Pionnier de la recherche sur le rôle des élites intellectuelles allemandes dans la construction des théories raciales, le livre de Weinreich est également resté indépassé par l'ampleur de la documentation examinée. Certaines de ses conclusions ont été présentées et utilisées lors des procès de Nuremberg. Elles anticipent aussi les travaux d'historiens ultérieurs.

L'auteur Max Weinreich (1894-1969) est l'une des figures dominantes de la linguistique. Né en Courlande (Lettonie), dans un milieu germanophone, il s'est intéressé très tôt au yiddish. Ses premières traductions de la littérature européenne en yiddish paraissent alors qu'il a seulement quinze ans. Après des études à Saint-Pétersbourg, c'est à l'université de Marbourg, en 1923, qu'il obtient son doctorat en linguistique pour une thèse sur l'histoire de la philologie yiddish. Il est l'un des fondateurs du YIVO, acronyme yiddish du Yiddisher visnshaftlekher institut, institut de recherche consacré à l'étude de la vie juive en Europe de l'Est ainsi qu'à la langue et la culture yiddish, qui ouvre en 1925 à Vilna et qu'il dirigera jusqu'en 1939. Il a également étudié aux États-Unis à Yale, et auprès d'un disciple de Freud à Vienne, Siegfried Bernfeld, sur la fonction thérapeutique de la recherche. Il sera le premier professeur à enseigner le yiddish à l'université au College of the City of New York.

S'il est avant tout un linguiste - sa monumentale Geshikhte fun der yidisher shprakh, en 4 volumes dont 2 de notes et d'index, traite du dévelopement du yiddish à la fois du point de vue historique, culturel et linguistique - il s'intéresse de près à beaucoup d'autres champs des sciences humaines. Ses écrits concernent la psychologie, la sociologie, l'économie, la critique théâtrale, l'histoire littéraire, l'éducation, l'ethnographie, et la philosophie. On lui doit des traductions d'Homère et de Freud en yiddish. Il est à l'initiative d'une grande enquête sociologique lancée par le YIVO auprès de plusieurs centaines de jeunes de Pologne et de Lituanie, dont il a analysé les résultats dans son essai Der veg tsu undzer yugnt (Vilna, 1935), et qui fournit l'une des sources les plus solides pour comprendre la société juive entre les deux guerres.

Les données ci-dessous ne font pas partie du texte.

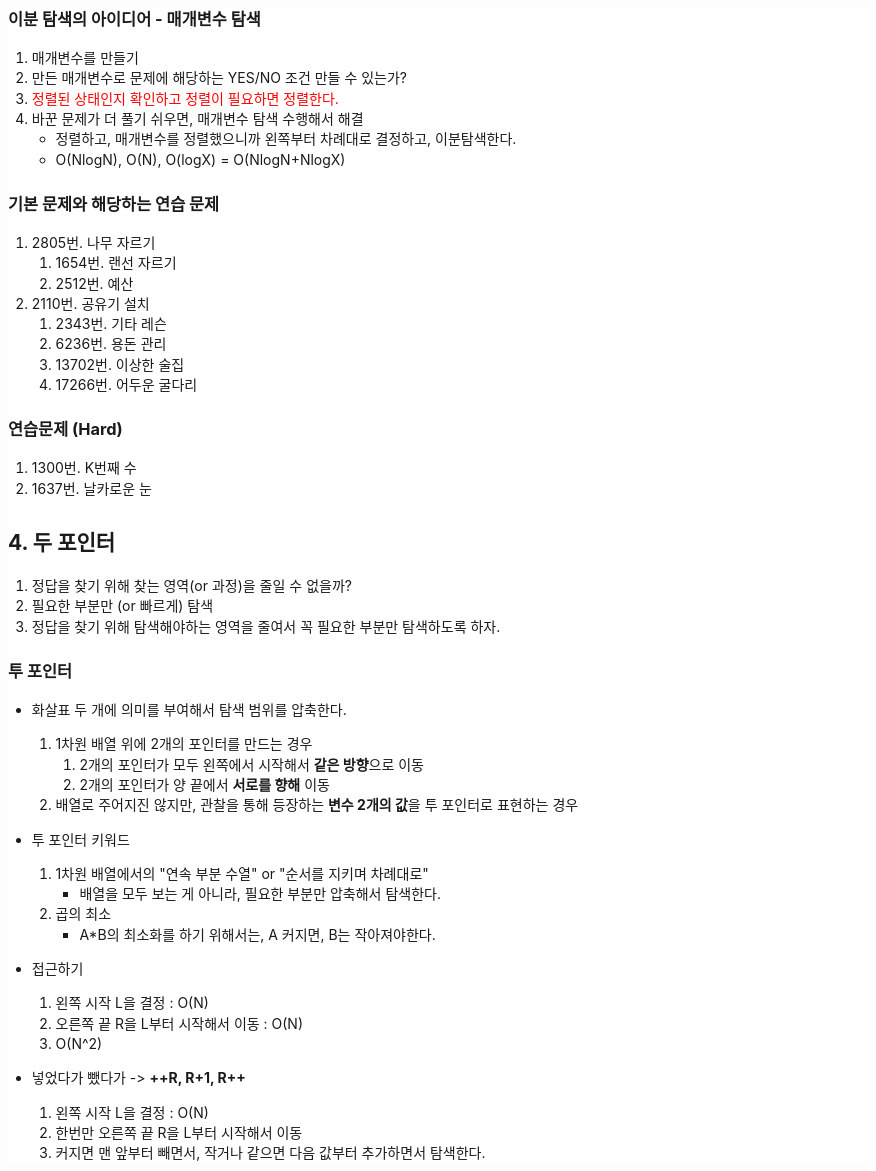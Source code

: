 
### 이분 탐색의 아이디어 - 매개변수 탐색
1. 매개변수를 만들기
2. 만든 매개변수로 문제에 해당하는 YES/NO 조건 만들 수 있는가?
3. <span style="color:red">정렬된 상태인지 확인하고 정렬이 필요하면 정렬한다. </span>
4. 바꾼 문제가 더 풀기 쉬우면, 매개변수 탐색 수행해서 해결
   - 정렬하고, 매개변수를 정렬했으니까 왼쪽부터 차례대로 결정하고, 이분탐색한다.
   - O(NlogN), O(N), O(logX) = O(NlogN+NlogX)

### 기본 문제와 해당하는 연습 문제
1. 2805번. 나무 자르기
   1. 1654번. 랜선 자르기
   2. 2512번. 예산
2. 2110번. 공유기 설치
   1. 2343번. 기타 레슨
   2. 6236번. 용돈 관리
   3. 13702번. 이상한 술집 
   4. 17266번. 어두운 굴다리

   
### 연습문제 (Hard)          
1. 1300번. K번째 수
2. 1637번. 날카로운 눈

## 4. 두 포인터
1. 정답을 찾기 위해 찾는 영역(or 과정)을 줄일 수 없을까?
2. 필요한 부분만 (or 빠르게) 탐색
3. 정답을 찾기 위해 탐색해야하는 영역을 줄여서 꼭 필요한 부분만 탐색하도록 하자.

### 투 포인터
- 화살표 두 개에 의미를 부여해서 탐색 범위를 압축한다.
  1. 1차원 배열 위에 2개의 포인터를 만드는 경우
     1. 2개의 포인터가 모두 왼쪽에서 시작해서 **같은 방향**으로 이동
     2. 2개의 포인터가 양 끝에서 **서로를 향해** 이동
  2. 배열로 주어지진 않지만, 관찰을 통해 등장하는 **변수 2개의 값**을 투 포인터로 표현하는 경우

- 투 포인터 키워드
  1. 1차원 배열에서의 "연속 부분 수열" or "순서를 지키며 차례대로"
     - 배열을 모두 보는 게 아니라, 필요한 부분만 압축해서 탐색한다.
  2. 곱의 최소
     - A*B의 최소화를 하기 위해서는, A 커지면, B는 작아져야한다.

- 접근하기
  1. 왼쪽 시작 L을 결정 : O(N)
  2. 오른쪽 끝 R을 L부터 시작해서 이동 : O(N)
  3. O(N^2)
- 넣었다가 뺐다가 -> **++R, R+1, R++**
  1. 왼쪽 시작 L을 결정 : O(N)
  2. 한번만 오른쪽 끝 R을 L부터 시작해서 이동
  3. 커지면 맨 앞부터 빼면서, 작거나 같으면 다음 값부터 추가하면서 탐색한다.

Héritier de la pensée rationaliste des Lumières et de la Haskalah, Max Weinreich a également été très tôt engagé auprès du mouvement socialiste juif de Pologne et de Lituanie (le Bund), comme journaliste dès seize ans, comme écrivain et éducateur.

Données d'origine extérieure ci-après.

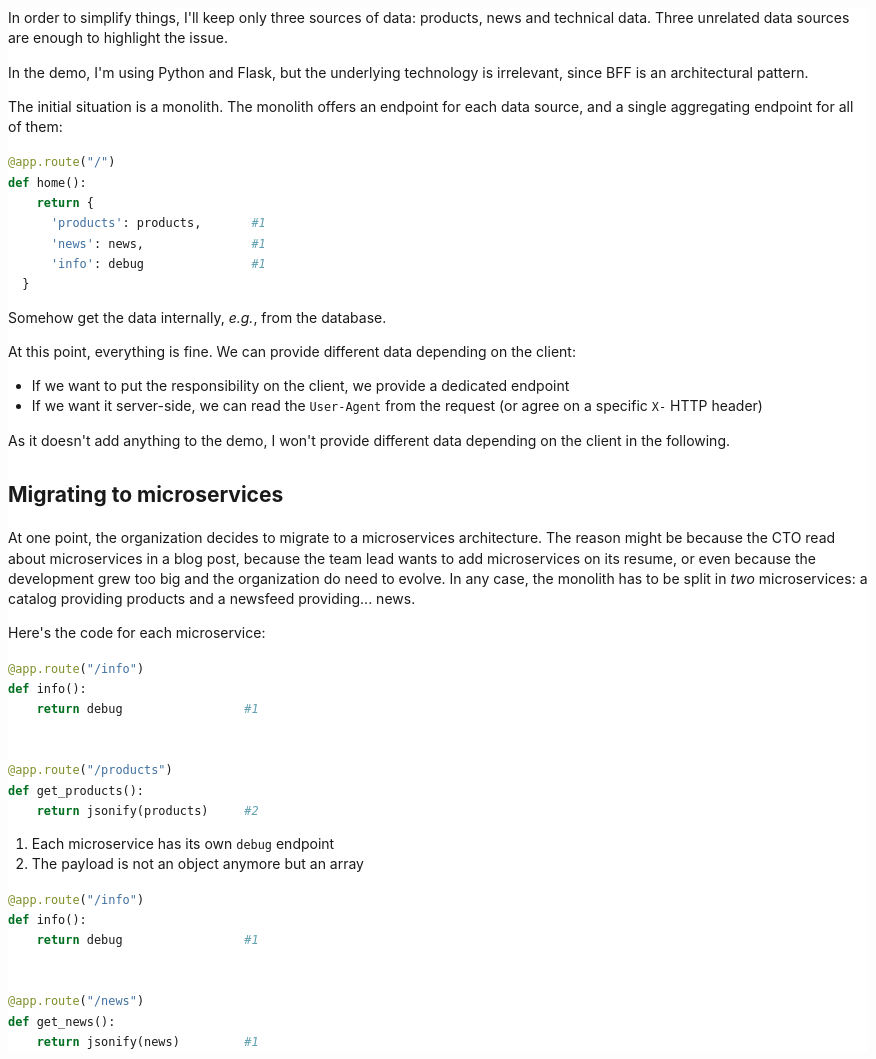 In order to simplify things, I'll keep only three sources of data: products, news and technical data. Three unrelated data sources are enough to highlight the issue.

In the demo, I'm using Python and Flask, but the underlying technology is irrelevant, since BFF is an architectural pattern.

The initial situation is a monolith. The monolith offers an endpoint for each data source, and a single aggregating endpoint for all of them:

```python
@app.route("/")
def home():
    return {
      'products': products,       #1
      'news': news,               #1
      'info': debug               #1
  }
```

Somehow get the data internally, _e.g._, from the database.

At this point, everything is fine. We can provide different data depending on the client:

* If we want to put the responsibility on the client, we provide a dedicated endpoint
* If we want it server-side, we can read the `User-Agent` from the request (or agree on a specific `X-` HTTP header)

As it doesn't add anything to the demo, I won't provide different data depending on the client in the following.

## Migrating to microservices

At one point, the organization decides to migrate to a microservices architecture. The reason might be because the CTO read about microservices in a blog post, because the team lead wants to add microservices on its resume, or even because the development grew too big and the organization do need to evolve. In any case, the monolith has to be split in *two* microservices: a catalog providing products and a newsfeed providing... news.

Here's the code for each microservice:

```python
@app.route("/info")
def info():
    return debug                 #1


@app.route("/products")
def get_products():
    return jsonify(products)     #2
```

1. Each microservice has its own `debug` endpoint
2. The payload is not an object anymore but an array

```python
@app.route("/info")
def info():
    return debug                 #1


@app.route("/news")
def get_news():
    return jsonify(news)         #1
```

La traductrice Historienne de formation (étudiante puis assistante de Pierre Vidal-Naquet), Isabelle Rozenbaumas a traduit depuis 1983 des livres, des films et des pièces de théâtre de l'anglais et du yiddish. En 2000, elle a réalisé un film sur la transmission du yiddish : [nemt] : une langue sans peuple pour un peuple sans langue. Installée à Brooklyn depuis 2004, elle se consacre à la traduction, à l'écriture et à la création de différents projets multimédia liés à la transmission de la culture et de l'histoire du judaïsme d'Europe de l'Est, ainsi qu'aux courants de pensée qui conjuguent traditions et utopies.